#### [WHAT IS BEING ASKED]
The data below is to be set down again exactly as written.

(Stored data entries)
+ + + +

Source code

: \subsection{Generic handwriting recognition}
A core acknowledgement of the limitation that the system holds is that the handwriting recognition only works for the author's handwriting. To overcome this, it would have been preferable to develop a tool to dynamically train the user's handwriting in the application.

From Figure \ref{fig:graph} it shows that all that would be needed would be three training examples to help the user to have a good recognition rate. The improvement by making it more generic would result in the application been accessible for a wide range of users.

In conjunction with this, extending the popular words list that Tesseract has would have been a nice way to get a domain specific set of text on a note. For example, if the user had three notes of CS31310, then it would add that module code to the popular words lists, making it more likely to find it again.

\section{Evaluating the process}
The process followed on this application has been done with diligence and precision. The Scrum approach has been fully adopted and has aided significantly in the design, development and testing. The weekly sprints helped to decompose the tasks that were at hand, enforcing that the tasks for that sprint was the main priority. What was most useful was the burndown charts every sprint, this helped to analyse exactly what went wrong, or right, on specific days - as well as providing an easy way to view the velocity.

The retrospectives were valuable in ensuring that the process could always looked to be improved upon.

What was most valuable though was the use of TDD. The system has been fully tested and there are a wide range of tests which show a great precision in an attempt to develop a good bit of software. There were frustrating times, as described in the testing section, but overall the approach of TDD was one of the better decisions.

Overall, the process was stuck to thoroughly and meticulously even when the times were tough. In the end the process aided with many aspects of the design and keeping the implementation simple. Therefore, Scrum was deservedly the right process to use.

+ + + +

#### [SOLUTION TO THIS PROBLEM]
Source code

: \subsection{Generic handwriting recognition}
A core acknowledgement of the limitation that the system holds is that the handwriting recognition only works for the author's handwriting. To overcome this, it would have been preferable to develop a tool to dynamically train the user's handwriting in the application.

From Figure \ref{fig:graph} it shows that all that would be needed would be three training examples to help the user to have a good recognition rate. The improvement by making it more generic would result in the application been accessible for a wide range of users.

In conjunction with this, extending the popular words list that Tesseract has would have been a nice way to get a domain specific set of text on a note. For example, if the user had three notes of CS31310, then it would add that module code to the popular words lists, making it more likely to find it again.

\section{Evaluating the process}
The process followed on this application has been done with diligence and precision. The Scrum approach has been fully adopted and has aided significantly in the design, development and testing. The weekly sprints helped to decompose the tasks that were at hand, enforcing that the tasks for that sprint was the main priority. What was most useful was the burndown charts every sprint, this helped to analyse exactly what went wrong, or right, on specific days - as well as providing an easy way to view the velocity.

The retrospectives were valuable in ensuring that the process could always looked to be improved upon.

What was most valuable though was the use of TDD. The system has been fully tested and there are a wide range of tests which show a great precision in an attempt to develop a good bit of software. There were frustrating times, as described in the testing section, but overall the approach of TDD was one of the better decisions.

Overall, the process was stuck to thoroughly and meticulously even when the times were tough. In the end the process aided with many aspects of the design and keeping the implementation simple. Therefore, Scrum was deservedly the right process to use.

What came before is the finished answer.